WHAT TO PRODUCE
Return each line of the listing that has the word "docx" in it.

DATA RECORDS
________________________

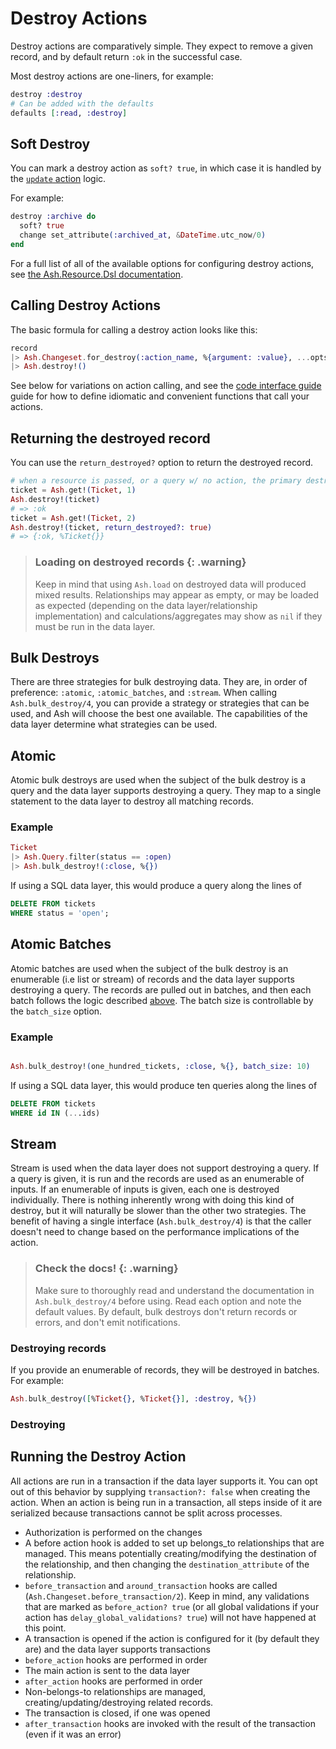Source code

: # Destroy Actions

Destroy actions are comparatively simple. They expect to remove a given record, and by default return `:ok` in the successful case.

Most destroy actions are one-liners, for example:

```elixir
destroy :destroy
# Can be added with the defaults
defaults [:read, :destroy]
```

## Soft Destroy

You can mark a destroy action as `soft? true`, in which case it is handled by the [`update` action](/documentation/topics/actions/update-actions.md) logic.

For example:

```elixir
destroy :archive do
  soft? true
  change set_attribute(:archived_at, &DateTime.utc_now/0)
end
```

For a full list of all of the available options for configuring destroy actions, see [the Ash.Resource.Dsl documentation](dsl-ash-resource.html#actions-destroy).

## Calling Destroy Actions

The basic formula for calling a destroy action looks like this:

```elixir
record
|> Ash.Changeset.for_destroy(:action_name, %{argument: :value}, ...opts)
|> Ash.destroy!()
```

See below for variations on action calling, and see the [code interface guide](/documentation/topics/code-interfaces.md) guide for how to
define idiomatic and convenient functions that call your actions.

## Returning the destroyed record

You can use the `return_destroyed?` option to return the destroyed record.

```elixir
# when a resource is passed, or a query w/ no action, the primary destroy action is used.
ticket = Ash.get!(Ticket, 1)
Ash.destroy!(ticket)
# => :ok
ticket = Ash.get!(Ticket, 2)
Ash.destroy!(ticket, return_destroyed?: true)
# => {:ok, %Ticket{}}
```

> ### Loading on destroyed records {: .warning}
>
> Keep in mind that using `Ash.load` on destroyed data will produced mixed results. Relationships may appear as empty, or may be loaded as expected (depending on the data layer/relationship implementation) and calculations/aggregates may show as `nil` if they must be run in the data layer.

## Bulk Destroys

There are three strategies for bulk destroying data. They are, in order of preference: `:atomic`, `:atomic_batches`, and `:stream`. When calling `Ash.bulk_destroy/4`, you can provide a strategy or strategies that can be used, and Ash will choose the best one available. The capabilities of the data layer determine what strategies can be used.

## Atomic

Atomic bulk destroys are used when the subject of the bulk destroy is a query and the data layer supports destroying a query. They map to a single statement to the data layer to destroy all matching records.

### Example

```elixir
Ticket
|> Ash.Query.filter(status == :open)
|> Ash.bulk_destroy!(:close, %{})
```

If using a SQL data layer, this would produce a query along the lines of

```sql
DELETE FROM tickets
WHERE status = 'open';
```

## Atomic Batches

Atomic batches are used when the subject of the bulk destroy is an enumerable (i.e list or stream) of records and the data layer supports destroying a query. The records are pulled out in batches, and then each batch follows the logic described [above](#atomic). The batch size is controllable by the `batch_size` option.

### Example

```elixir

Ash.bulk_destroy!(one_hundred_tickets, :close, %{}, batch_size: 10)
```

If using a SQL data layer, this would produce ten queries along the lines of

```sql
DELETE FROM tickets
WHERE id IN (...ids)
```

## Stream

Stream is used when the data layer does not support destroying a query. If a query is given, it is run and the records are used as an enumerable of inputs. If an enumerable of inputs is given, each one is destroyed individually. There is nothing inherently wrong with doing this kind of destroy, but it will naturally be slower than the other two strategies.
The benefit of having a single interface (`Ash.bulk_destroy/4`) is that the caller doesn't need to change based on the performance implications of the action.

> ### Check the docs! {: .warning}
>
> Make sure to thoroughly read and understand the documentation in `Ash.bulk_destroy/4` before using. Read each option and note the default values. By default, bulk destroys don't return records or errors, and don't emit notifications.

### Destroying records

If you provide an enumerable of records, they will be destroyed in batches. For example:

```elixir
Ash.bulk_destroy([%Ticket{}, %Ticket{}], :destroy, %{})
```

### Destroying

## Running the Destroy Action

All actions are run in a transaction if the data layer supports it. You can opt out of this behavior by supplying `transaction?: false` when creating the action. When an action is being run in a transaction, all steps inside of it are serialized because transactions cannot be split across processes.

- Authorization is performed on the changes
- A before action hook is added to set up belongs_to relationships that are managed. This means potentially creating/modifying the destination of the relationship, and then changing the `destination_attribute` of the relationship.
- `before_transaction` and `around_transaction` hooks are called (`Ash.Changeset.before_transaction/2`). Keep in mind, any validations that are marked as `before_action? true` (or all global validations if your action has `delay_global_validations? true`) will not have happened at this point.
- A transaction is opened if the action is configured for it (by default they are) and the data layer supports transactions
- `before_action` hooks are performed in order
- The main action is sent to the data layer
- `after_action` hooks are performed in order
- Non-belongs-to relationships are managed, creating/updating/destroying related records.
- The transaction is closed, if one was opened
- `after_transaction` hooks are invoked with the result of the transaction (even if it was an error)
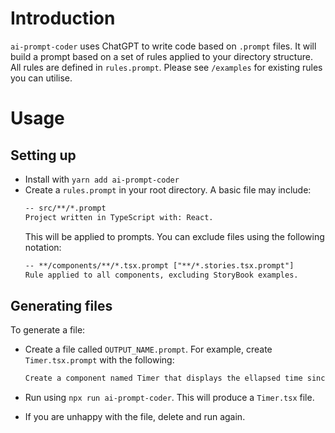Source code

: # Introduction

`ai-prompt-coder` uses ChatGPT to write code based on `.prompt` files. It will
build a prompt based on a set of rules applied to your directory structure.
All rules are defined in `rules.prompt`. Please see `/examples` for existing
rules you can utilise.

# Usage

## Setting up

- Install with `yarn add ai-prompt-coder`
- Create a `rules.prompt` in your root directory. A basic file may include:
  ```txt
  -- src/**/*.prompt
  Project written in TypeScript with: React.
  ```
  This will be applied to prompts. You can exclude files using the following notation:
  ```txt
  -- **/components/**/*.tsx.prompt ["**/*.stories.tsx.prompt"]
  Rule applied to all components, excluding StoryBook examples.
  ```

## Generating files

To generate a file:

- Create a file called `OUTPUT_NAME.prompt`. For
  example, create `Timer.tsx.prompt` with the following:

  ```txt
  Create a component named Timer that displays the ellapsed time since started.
  ```

- Run using `npx run ai-prompt-coder`. This will produce a `Timer.tsx` file.
- If you are unhappy with the file, delete and run again.
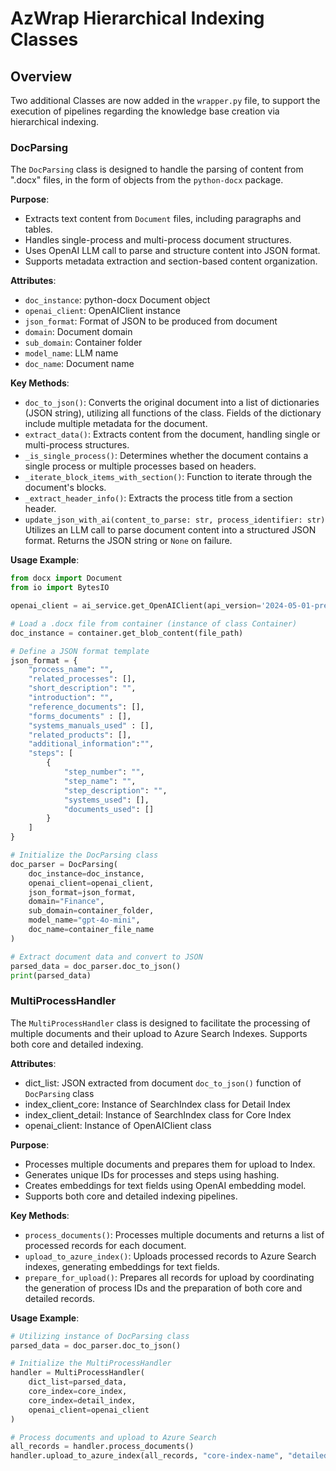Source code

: # AzWrap Hierarchical Indexing Classes

## Overview

Two additional Classes are now added in the `wrapper.py` file, to support the execution of pipelines regarding the knowledge base creation via hierarchical indexing.

### DocParsing

The `DocParsing` class is designed to handle the parsing of content from ".docx" files, in the form of objects from the `python-docx` package.

**Purpose**:
- Extracts text content from `Document` files, including paragraphs and tables.
- Handles single-process and multi-process document structures.
- Uses OpenAI LLM call to parse and structure content into JSON format.
- Supports metadata extraction and section-based content organization.

**Attributes**:
- `doc_instance`: python-docx Document object
- `openai_client`: OpenAIClient instance
- `json_format`: Format of JSON to be produced from document
- `domain`: Document domain
- `sub_domain`: Container folder
- `model_name`: LLM name
- `doc_name`: Document name

**Key Methods**:
- `doc_to_json()`: Converts the original document into a list of dictionaries (JSON string), utilizing all functions of the class. Fields of the dictionary include multiple metadata for the document.
- `extract_data()`: Extracts content from the document, handling single or multi-process structures.
- `_is_single_process()`: Determines whether the document contains a single process or multiple processes based on headers.
- `_iterate_block_items_with_section()`: Function to iterate through the document's blocks.
- `_extract_header_info()`: Extracts the process title from a section header.
- `update_json_with_ai(content_to_parse: str, process_identifier: str)`
Utilizes an LLM call to parse document content into a structured JSON format. Returns the JSON string or `None` on failure.

**Usage Example**:
```python
from docx import Document
from io import BytesIO

openai_client = ai_service.get_OpenAIClient(api_version='2024-05-01-preview')

# Load a .docx file from container (instance of class Container)
doc_instance = container.get_blob_content(file_path)

# Define a JSON format template
json_format = {
    "process_name": "",
    "related_processes": [],
    "short_description": "",
    "introduction": "",
    "reference_documents": [],
    "forms_documents" : [],
    "systems_manuals_used" : [],
    "related_products": [],
    "additional_information":"",
    "steps": [
        {
            "step_number": "",
            "step_name": "",
            "step_description": "",
            "systems_used": [],
            "documents_used": []
        }
    ]
}

# Initialize the DocParsing class
doc_parser = DocParsing(
    doc_instance=doc_instance,
    openai_client=openai_client,
    json_format=json_format,
    domain="Finance",
    sub_domain=container_folder,
    model_name="gpt-4o-mini",
    doc_name=container_file_name
)

# Extract document data and convert to JSON
parsed_data = doc_parser.doc_to_json()
print(parsed_data)
```

### MultiProcessHandler

The `MultiProcessHandler` class is designed to facilitate the processing of multiple documents and their upload to Azure Search Indexes. Supports both core and detailed indexing.

**Attributes**:
- dict_list: JSON extracted from document `doc_to_json()` function of `DocParsing` class
- index_client_core: Instance of SearchIndex class for Detail Index
- index_client_detail: Instance of SearchIndex class for Core Index
- openai_client: Instance of OpenAIClient class

**Purpose**:
- Processes multiple documents and prepares them for upload to Index.
- Generates unique IDs for processes and steps using hashing.
- Creates embeddings for text fields using OpenAI embedding model.
- Supports both core and detailed indexing pipelines.

**Key Methods**:
- `process_documents()`: Processes multiple documents and returns a list of processed records for each document.
- `upload_to_azure_index()`: Uploads processed records to Azure Search indexes, generating embeddings for text fields.
- `prepare_for_upload()`: Prepares all records for upload by coordinating the generation of process IDs and the preparation of both core and detailed records.

**Usage Example**:
```python
# Utilizing instance of DocParsing class
parsed_data = doc_parser.doc_to_json()

# Initialize the MultiProcessHandler
handler = MultiProcessHandler(
    dict_list=parsed_data,
    core_index=core_index,
    core_index=detail_index,
    openai_client=openai_client
)

# Process documents and upload to Azure Search
all_records = handler.process_documents()
handler.upload_to_azure_index(all_records, "core-index-name", "detailed-index-name")
```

________________________

SOLUTION
The `DocParsing` class is designed to handle the parsing of content from ".docx" files, in the form of objects from the `python-docx` package.
- `doc_instance`: python-docx Document object
from docx import Document
# Load a .docx file from container (instance of class Container)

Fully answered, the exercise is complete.